• _EXERCISE_
Once the pictures are removed, restate the listing word for word.

• _ENTRIES SHOWN_
§
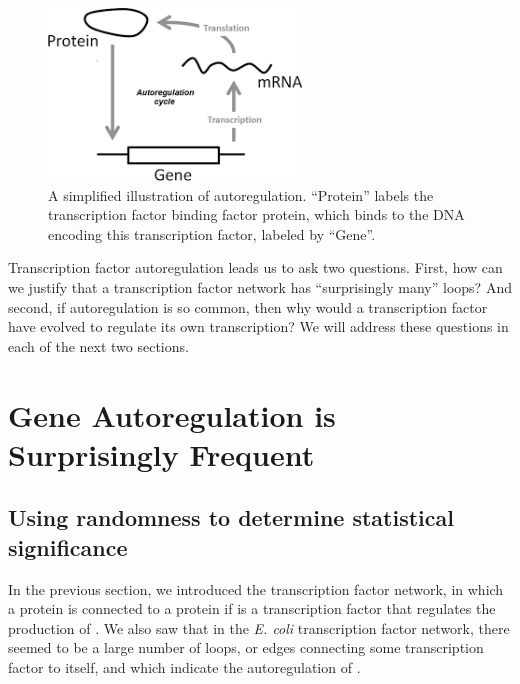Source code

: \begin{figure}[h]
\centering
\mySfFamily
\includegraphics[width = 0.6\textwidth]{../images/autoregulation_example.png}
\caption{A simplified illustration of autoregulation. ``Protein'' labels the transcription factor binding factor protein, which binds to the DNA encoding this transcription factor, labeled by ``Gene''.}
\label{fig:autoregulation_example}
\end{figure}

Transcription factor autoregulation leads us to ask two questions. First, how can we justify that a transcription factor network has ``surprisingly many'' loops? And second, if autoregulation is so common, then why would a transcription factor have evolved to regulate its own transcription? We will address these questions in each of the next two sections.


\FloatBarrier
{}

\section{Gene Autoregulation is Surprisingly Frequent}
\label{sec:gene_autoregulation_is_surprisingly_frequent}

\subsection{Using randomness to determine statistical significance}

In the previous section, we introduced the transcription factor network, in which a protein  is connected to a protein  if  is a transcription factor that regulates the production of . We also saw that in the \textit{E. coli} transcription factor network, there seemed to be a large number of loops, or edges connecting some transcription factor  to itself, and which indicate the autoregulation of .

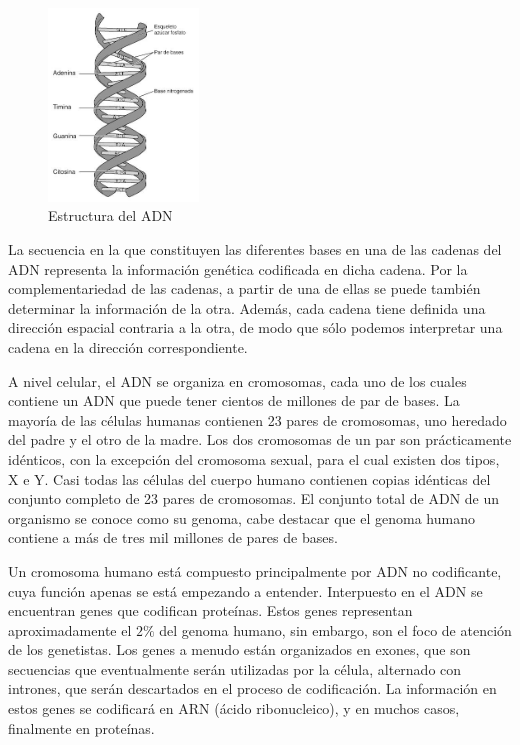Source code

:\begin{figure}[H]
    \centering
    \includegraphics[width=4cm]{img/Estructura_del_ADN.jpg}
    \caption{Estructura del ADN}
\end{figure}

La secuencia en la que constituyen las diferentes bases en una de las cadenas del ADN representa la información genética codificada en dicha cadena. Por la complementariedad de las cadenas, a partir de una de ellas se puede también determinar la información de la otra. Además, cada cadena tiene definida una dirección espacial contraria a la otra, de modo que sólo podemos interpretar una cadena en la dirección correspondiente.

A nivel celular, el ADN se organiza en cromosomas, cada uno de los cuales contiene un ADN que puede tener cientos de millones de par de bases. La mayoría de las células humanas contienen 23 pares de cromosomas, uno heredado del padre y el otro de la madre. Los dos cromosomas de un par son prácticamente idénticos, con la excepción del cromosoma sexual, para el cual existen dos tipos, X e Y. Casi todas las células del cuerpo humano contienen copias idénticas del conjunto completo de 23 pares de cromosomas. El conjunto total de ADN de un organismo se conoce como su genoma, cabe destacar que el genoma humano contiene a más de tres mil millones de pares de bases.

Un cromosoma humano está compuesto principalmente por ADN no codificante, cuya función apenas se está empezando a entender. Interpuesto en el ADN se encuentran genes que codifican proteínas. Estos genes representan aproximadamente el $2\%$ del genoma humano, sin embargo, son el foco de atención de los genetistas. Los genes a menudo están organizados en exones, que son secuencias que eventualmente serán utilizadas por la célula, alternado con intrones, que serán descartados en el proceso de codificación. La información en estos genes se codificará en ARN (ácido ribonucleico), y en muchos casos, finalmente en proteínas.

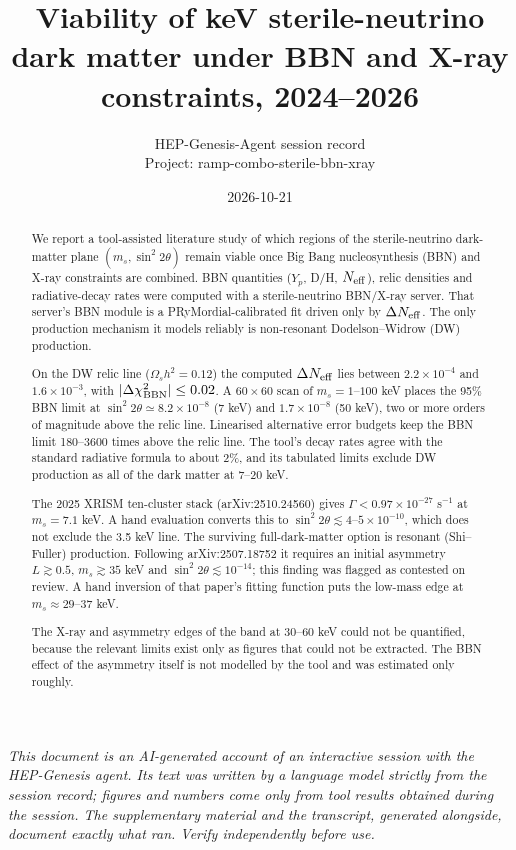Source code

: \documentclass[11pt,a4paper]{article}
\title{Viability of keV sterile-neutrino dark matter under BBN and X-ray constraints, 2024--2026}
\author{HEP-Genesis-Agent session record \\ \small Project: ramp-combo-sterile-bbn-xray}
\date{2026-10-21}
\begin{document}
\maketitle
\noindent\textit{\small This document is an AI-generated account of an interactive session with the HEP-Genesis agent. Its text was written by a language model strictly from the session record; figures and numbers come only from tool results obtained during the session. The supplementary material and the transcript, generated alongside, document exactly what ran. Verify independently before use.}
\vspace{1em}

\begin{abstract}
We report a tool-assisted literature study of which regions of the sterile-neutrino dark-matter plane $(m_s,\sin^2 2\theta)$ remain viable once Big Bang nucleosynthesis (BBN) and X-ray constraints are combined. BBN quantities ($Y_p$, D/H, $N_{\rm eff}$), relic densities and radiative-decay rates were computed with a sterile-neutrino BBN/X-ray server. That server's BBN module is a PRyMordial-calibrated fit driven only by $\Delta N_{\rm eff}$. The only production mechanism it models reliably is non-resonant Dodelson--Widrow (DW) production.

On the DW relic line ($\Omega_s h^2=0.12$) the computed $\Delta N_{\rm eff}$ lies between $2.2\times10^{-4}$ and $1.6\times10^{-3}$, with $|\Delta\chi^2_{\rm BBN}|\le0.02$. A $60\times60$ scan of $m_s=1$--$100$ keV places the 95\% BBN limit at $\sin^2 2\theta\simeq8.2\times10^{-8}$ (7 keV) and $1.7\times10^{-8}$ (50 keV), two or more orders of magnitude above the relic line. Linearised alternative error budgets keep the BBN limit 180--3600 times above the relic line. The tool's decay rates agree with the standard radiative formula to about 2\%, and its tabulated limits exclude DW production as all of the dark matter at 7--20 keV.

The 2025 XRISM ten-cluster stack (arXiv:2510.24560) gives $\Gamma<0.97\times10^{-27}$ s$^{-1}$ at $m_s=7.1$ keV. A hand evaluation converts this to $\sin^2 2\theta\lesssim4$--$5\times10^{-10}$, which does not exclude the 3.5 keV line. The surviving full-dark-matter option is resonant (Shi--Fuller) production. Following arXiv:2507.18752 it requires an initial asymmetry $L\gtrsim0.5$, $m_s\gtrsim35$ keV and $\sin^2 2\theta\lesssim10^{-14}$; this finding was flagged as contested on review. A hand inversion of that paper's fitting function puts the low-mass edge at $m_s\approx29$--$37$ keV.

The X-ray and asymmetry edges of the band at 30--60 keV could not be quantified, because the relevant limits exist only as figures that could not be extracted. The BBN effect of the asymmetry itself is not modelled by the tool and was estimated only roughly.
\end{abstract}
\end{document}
§
• _TASK OUTPUT_
Source code

: \begin{figure}[h]
\centering
\mySfFamily
\includegraphics[width = 0.6\textwidth]{../images/autoregulation_example.png}
\caption{A simplified illustration of autoregulation. ``Protein'' labels the transcription factor binding factor protein, which binds to the DNA encoding this transcription factor, labeled by ``Gene''.}
\label{fig:autoregulation_example}
\end{figure}

Transcription factor autoregulation leads us to ask two questions. First, how can we justify that a transcription factor network has ``surprisingly many'' loops? And second, if autoregulation is so common, then why would a transcription factor have evolved to regulate its own transcription? We will address these questions in each of the next two sections.


\FloatBarrier
{}

\section{Gene Autoregulation is Surprisingly Frequent}
\label{sec:gene_autoregulation_is_surprisingly_frequent}

\subsection{Using randomness to determine statistical significance}

In the previous section, we introduced the transcription factor network, in which a protein  is connected to a protein  if  is a transcription factor that regulates the production of . We also saw that in the \textit{E. coli} transcription factor network, there seemed to be a large number of loops, or edges connecting some transcription factor  to itself, and which indicate the autoregulation of .

Source code

:\begin{figure}[H]
    \centering
    \includegraphics[width=4cm]{img/Estructura_del_ADN.jpg}
    \caption{Estructura del ADN}
\end{figure}

La secuencia en la que constituyen las diferentes bases en una de las cadenas del ADN representa la información genética codificada en dicha cadena. Por la complementariedad de las cadenas, a partir de una de ellas se puede también determinar la información de la otra. Además, cada cadena tiene definida una dirección espacial contraria a la otra, de modo que sólo podemos interpretar una cadena en la dirección correspondiente.

A nivel celular, el ADN se organiza en cromosomas, cada uno de los cuales contiene un ADN que puede tener cientos de millones de par de bases. La mayoría de las células humanas contienen 23 pares de cromosomas, uno heredado del padre y el otro de la madre. Los dos cromosomas de un par son prácticamente idénticos, con la excepción del cromosoma sexual, para el cual existen dos tipos, X e Y. Casi todas las células del cuerpo humano contienen copias idénticas del conjunto completo de 23 pares de cromosomas. El conjunto total de ADN de un organismo se conoce como su genoma, cabe destacar que el genoma humano contiene a más de tres mil millones de pares de bases.

Un cromosoma humano está compuesto principalmente por ADN no codificante, cuya función apenas se está empezando a entender. Interpuesto en el ADN se encuentran genes que codifican proteínas. Estos genes representan aproximadamente el $2\%$ del genoma humano, sin embargo, son el foco de atención de los genetistas. Los genes a menudo están organizados en exones, que son secuencias que eventualmente serán utilizadas por la célula, alternado con intrones, que serán descartados en el proceso de codificación. La información en estos genes se codificará en ARN (ácido ribonucleico), y en muchos casos, finalmente en proteínas.

Source code

: \documentclass[11pt,a4paper]{article}
\title{Viability of keV sterile-neutrino dark matter under BBN and X-ray constraints, 2024--2026}
\author{HEP-Genesis-Agent session record \\ \small Project: ramp-combo-sterile-bbn-xray}
\date{2026-10-21}
\begin{document}
\maketitle
\noindent\textit{\small This document is an AI-generated account of an interactive session with the HEP-Genesis agent. Its text was written by a language model strictly from the session record; figures and numbers come only from tool results obtained during the session. The supplementary material and the transcript, generated alongside, document exactly what ran. Verify independently before use.}
\vspace{1em}

\begin{abstract}
We report a tool-assisted literature study of which regions of the sterile-neutrino dark-matter plane $(m_s,\sin^2 2\theta)$ remain viable once Big Bang nucleosynthesis (BBN) and X-ray constraints are combined. BBN quantities ($Y_p$, D/H, $N_{\rm eff}$), relic densities and radiative-decay rates were computed with a sterile-neutrino BBN/X-ray server. That server's BBN module is a PRyMordial-calibrated fit driven only by $\Delta N_{\rm eff}$. The only production mechanism it models reliably is non-resonant Dodelson--Widrow (DW) production.

On the DW relic line ($\Omega_s h^2=0.12$) the computed $\Delta N_{\rm eff}$ lies between $2.2\times10^{-4}$ and $1.6\times10^{-3}$, with $|\Delta\chi^2_{\rm BBN}|\le0.02$. A $60\times60$ scan of $m_s=1$--$100$ keV places the 95\% BBN limit at $\sin^2 2\theta\simeq8.2\times10^{-8}$ (7 keV) and $1.7\times10^{-8}$ (50 keV), two or more orders of magnitude above the relic line. Linearised alternative error budgets keep the BBN limit 180--3600 times above the relic line. The tool's decay rates agree with the standard radiative formula to about 2\%, and its tabulated limits exclude DW production as all of the dark matter at 7--20 keV.

The 2025 XRISM ten-cluster stack (arXiv:2510.24560) gives $\Gamma<0.97\times10^{-27}$ s$^{-1}$ at $m_s=7.1$ keV. A hand evaluation converts this to $\sin^2 2\theta\lesssim4$--$5\times10^{-10}$, which does not exclude the 3.5 keV line. The surviving full-dark-matter option is resonant (Shi--Fuller) production. Following arXiv:2507.18752 it requires an initial asymmetry $L\gtrsim0.5$, $m_s\gtrsim35$ keV and $\sin^2 2\theta\lesssim10^{-14}$; this finding was flagged as contested on review. A hand inversion of that paper's fitting function puts the low-mass edge at $m_s\approx29$--$37$ keV.

The X-ray and asymmetry edges of the band at 30--60 keV could not be quantified, because the relevant limits exist only as figures that could not be extracted. The BBN effect of the asymmetry itself is not modelled by the tool and was estimated only roughly.
\end{abstract}
\end{document}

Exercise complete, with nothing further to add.